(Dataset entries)

....

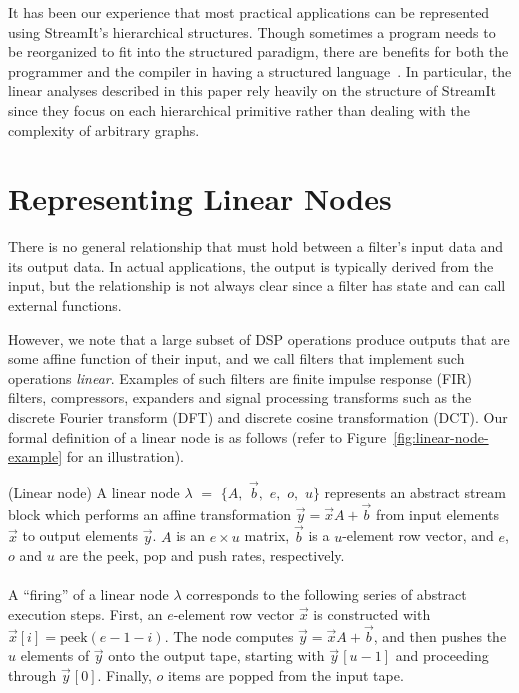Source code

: \documentclass{sig-alternate}
\begin{document}
It has been our experience that most practical applications can be
represented using StreamIt's hierarchical structures.  Though
sometimes a program needs to be reorganized to fit into the structured
paradigm, there are benefits for both the programmer and the compiler
in having a structured language~\cite{streamitcc}.  In particular, the
linear analyses described in this paper rely heavily on the structure
of StreamIt since they focus on each hierarchical primitive rather
than dealing with the complexity of arbitrary graphs.

\vspace{6pt}
\section{Representing Linear Nodes}
\label{sec:linearrep}

There is no general relationship that must hold between a
filter's input data and its output data. In actual applications, the
output is typically derived from the input, but the relationship is
not always clear since a filter has state and can call external
functions.

However, we note that a large subset of DSP operations produce outputs
that are some affine function of their input, and we call filters that
implement such operations {\it linear}. Examples of such filters are
finite impulse response (FIR) filters, compressors, expanders and
signal processing transforms such as the discrete Fourier transform
(DFT) and discrete cosine transformation (DCT).  Our formal definition
of a linear node is as follows (refer to
Figure~\ref{fig:linear-node-example} for an illustration).
\vspace{-4pt}
\begin{definition}(Linear node)
A linear node $\lambda$ $=$ $\{A,$ $\vec{b},$ $e,$ $o,$ $u\}$
represents an abstract stream block which performs an affine
transformation $\vec{y} = \vec{x} A + \vec{b}$ from input elements 
$\vec{x}$ to output elements $\vec{y}$. $A$ is an $e \times u$ matrix, $\vec{b}$ is a
$u$-element row vector, and $e$, $o$ and $u$ are the peek, pop and
push rates, respectively. \\ 
~ \vspace{-6pt} \\
A ``firing'' of a linear node $\lambda$ corresponds to the following
series of abstract execution steps.  First, an $e$-element row vector
$\vec{x}$ is constructed with $\vec{x}[i] = \mbox{peek}(e-1-i)$.  The node
computes $\vec{y} = \vec{x} A + \vec{b}$, and then pushes the $u$ elements 
of $\vec{y}$ onto the output tape, starting with $\vec{y}\hspace{1pt}[u-1]$ 
and proceeding through $\vec{y}\hspace{1pt}[0]$.
Finally, $o$ items are popped from the input tape.
\end{definition} \vspace{-2pt}
\end{document}
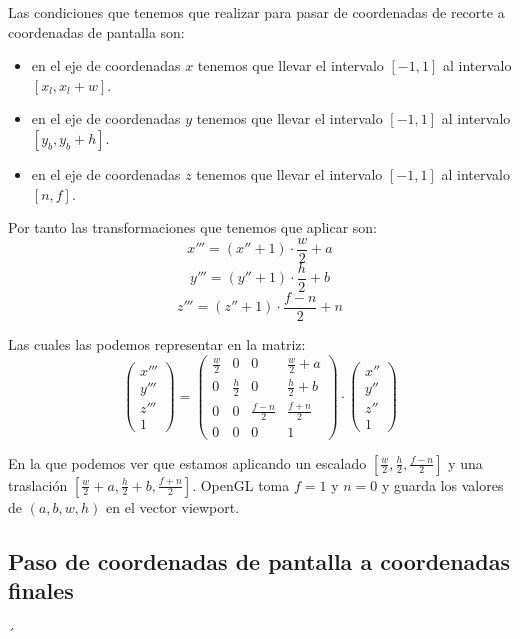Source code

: \documentclass[a4paper,11pt, oneside]{book}
\begin{document}
Las condiciones que tenemos que realizar para pasar de coordenadas de recorte a coordenadas de pantalla son:
\begin{itemize}
	\item en el eje de coordenadas $x$ tenemos que llevar el intervalo $[-1,1]$ al intervalo $[x_l, x_l+w]$.
	\item en el eje de coordenadas $y$ tenemos que llevar el intervalo $[-1,1]$ al intervalo $[y_b, y_b+h]$.
	\item en el eje de coordenadas $z$ tenemos que llevar el intervalo $[-1,1]$ al intervalo $[n, f]$.
\end{itemize}

Por tanto las transformaciones que tenemos que aplicar son:
\begin{equation}
x''' = (x''+1)\cdot \frac{w}{2}+a
\end{equation}
\begin{equation}
y''' = (y''+1)\cdot \frac{h}{2}+b
\end{equation}
\begin{equation}
z''' = (z''+1)\cdot \frac{f-n}{2}+n
\end{equation}

Las cuales las podemos representar en la matriz:
\begin{equation}
\begin{pmatrix}
x'''\\
y'''\\
z'''\\
1
\end{pmatrix} =
\begin{pmatrix}
\frac{w}{2} &0&0&\frac{w}{2}+a\\
0&\frac{h}{2} &0&\frac{h}{2}+b\\
0&0&\frac{f-n}{2} & \frac{f+n}{2}\\
0&0&0&1
\end{pmatrix}
\cdot \begin{pmatrix}
x''\\
y''\\
z''\\
1
\end{pmatrix}
\end{equation}

En la que podemos ver que estamos aplicando un escalado $[\frac{w}{2}, \frac{h}{2}, \frac{f-n}{2}]$ y una traslación $[\frac{w}{2}+a, \frac{h}{2}+b, \frac{f+n}{2}]$. OpenGL toma $f=1$ y $n=0$ y guarda los valores de $(a,b,w,h)$ en el vector viewport. 

\subsection{Paso de coordenadas de pantalla a coordenadas finales}´
\end{document}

....

## Problem statement
Only the number is wanted: how many lines in the preceding entries hold the string "pantalla"?

## Task solution
2